## Task inputs
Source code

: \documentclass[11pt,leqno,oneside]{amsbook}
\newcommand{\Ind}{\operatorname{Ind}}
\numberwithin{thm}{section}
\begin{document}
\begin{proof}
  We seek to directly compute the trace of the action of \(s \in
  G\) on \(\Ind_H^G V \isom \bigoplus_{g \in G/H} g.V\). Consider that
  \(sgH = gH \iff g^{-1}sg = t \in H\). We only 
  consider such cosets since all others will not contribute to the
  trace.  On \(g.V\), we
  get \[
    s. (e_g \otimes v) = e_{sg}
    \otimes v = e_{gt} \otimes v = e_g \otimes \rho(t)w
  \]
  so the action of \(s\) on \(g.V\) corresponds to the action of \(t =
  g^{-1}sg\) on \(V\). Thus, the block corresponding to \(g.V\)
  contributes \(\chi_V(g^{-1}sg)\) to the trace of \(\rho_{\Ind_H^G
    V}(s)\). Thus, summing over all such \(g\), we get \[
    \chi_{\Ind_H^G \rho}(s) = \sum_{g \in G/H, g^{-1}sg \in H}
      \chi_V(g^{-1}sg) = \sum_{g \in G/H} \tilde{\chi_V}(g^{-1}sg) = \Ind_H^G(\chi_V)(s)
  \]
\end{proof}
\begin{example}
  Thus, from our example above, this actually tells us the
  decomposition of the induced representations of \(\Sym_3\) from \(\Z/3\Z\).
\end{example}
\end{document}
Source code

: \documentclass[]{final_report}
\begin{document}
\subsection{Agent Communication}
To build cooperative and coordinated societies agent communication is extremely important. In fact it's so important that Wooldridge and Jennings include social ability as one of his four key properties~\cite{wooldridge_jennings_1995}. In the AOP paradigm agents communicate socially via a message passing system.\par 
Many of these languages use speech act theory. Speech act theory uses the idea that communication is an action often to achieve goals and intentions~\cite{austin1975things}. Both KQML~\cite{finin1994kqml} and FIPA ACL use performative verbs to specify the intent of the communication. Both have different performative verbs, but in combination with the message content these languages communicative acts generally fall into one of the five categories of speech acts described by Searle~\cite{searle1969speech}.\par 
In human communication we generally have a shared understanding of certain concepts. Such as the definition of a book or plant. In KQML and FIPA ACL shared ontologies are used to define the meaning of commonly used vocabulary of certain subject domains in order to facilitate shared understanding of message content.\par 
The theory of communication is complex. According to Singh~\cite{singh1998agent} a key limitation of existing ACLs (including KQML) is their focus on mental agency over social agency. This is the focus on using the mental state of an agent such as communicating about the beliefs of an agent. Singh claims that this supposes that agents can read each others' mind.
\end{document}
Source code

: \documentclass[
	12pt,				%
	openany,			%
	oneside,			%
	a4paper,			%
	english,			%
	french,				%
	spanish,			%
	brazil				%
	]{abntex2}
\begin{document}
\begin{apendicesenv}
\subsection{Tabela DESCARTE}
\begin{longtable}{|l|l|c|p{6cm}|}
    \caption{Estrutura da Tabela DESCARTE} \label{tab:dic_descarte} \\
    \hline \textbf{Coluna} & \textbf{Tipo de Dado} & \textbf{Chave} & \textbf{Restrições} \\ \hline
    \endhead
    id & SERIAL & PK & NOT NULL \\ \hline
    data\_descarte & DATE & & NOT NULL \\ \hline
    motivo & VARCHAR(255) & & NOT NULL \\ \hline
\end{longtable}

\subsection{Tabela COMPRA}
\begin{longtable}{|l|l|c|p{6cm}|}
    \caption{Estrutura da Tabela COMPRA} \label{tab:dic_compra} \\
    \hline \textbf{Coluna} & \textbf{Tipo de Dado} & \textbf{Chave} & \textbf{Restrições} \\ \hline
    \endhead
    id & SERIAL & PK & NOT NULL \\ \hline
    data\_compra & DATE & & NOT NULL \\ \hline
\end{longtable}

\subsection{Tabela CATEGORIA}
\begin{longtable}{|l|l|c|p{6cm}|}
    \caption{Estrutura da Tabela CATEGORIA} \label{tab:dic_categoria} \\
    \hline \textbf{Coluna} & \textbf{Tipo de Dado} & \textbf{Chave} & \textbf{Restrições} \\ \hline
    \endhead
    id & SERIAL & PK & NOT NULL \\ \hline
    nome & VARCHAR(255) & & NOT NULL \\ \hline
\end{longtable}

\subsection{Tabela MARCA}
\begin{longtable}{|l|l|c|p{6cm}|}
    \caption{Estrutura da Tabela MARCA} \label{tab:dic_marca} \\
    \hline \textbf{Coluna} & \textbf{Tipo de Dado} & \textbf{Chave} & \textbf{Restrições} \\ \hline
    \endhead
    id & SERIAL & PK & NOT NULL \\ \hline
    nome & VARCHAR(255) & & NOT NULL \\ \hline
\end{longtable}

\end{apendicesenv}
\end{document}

## What this task involves
Above are the records; from them, give again exactly the lines from the one containing "corresponding to \(g.V\)" through the one containing "To build cooperative", both included.

## Result of the task
  g^{-1}sg\) on \(V\). Thus, the block corresponding to \(g.V\)
  contributes \(\chi_V(g^{-1}sg)\) to the trace of \(\rho_{\Ind_H^G
    V}(s)\). Thus, summing over all such \(g\), we get \[
    \chi_{\Ind_H^G \rho}(s) = \sum_{g \in G/H, g^{-1}sg \in H}
      \chi_V(g^{-1}sg) = \sum_{g \in G/H} \tilde{\chi_V}(g^{-1}sg) = \Ind_H^G(\chi_V)(s)
  \]
\end{proof}
\begin{example}
  Thus, from our example above, this actually tells us the
  decomposition of the induced representations of \(\Sym_3\) from \(\Z/3\Z\).
\end{example}
\end{document}
Source code

: \documentclass[]{final_report}
\begin{document}
\subsection{Agent Communication}
To build cooperative and coordinated societies agent communication is extremely important. In fact it's so important that Wooldridge and Jennings include social ability as one of his four key properties~\cite{wooldridge_jennings_1995}. In the AOP paradigm agents communicate socially via a message passing system.\par 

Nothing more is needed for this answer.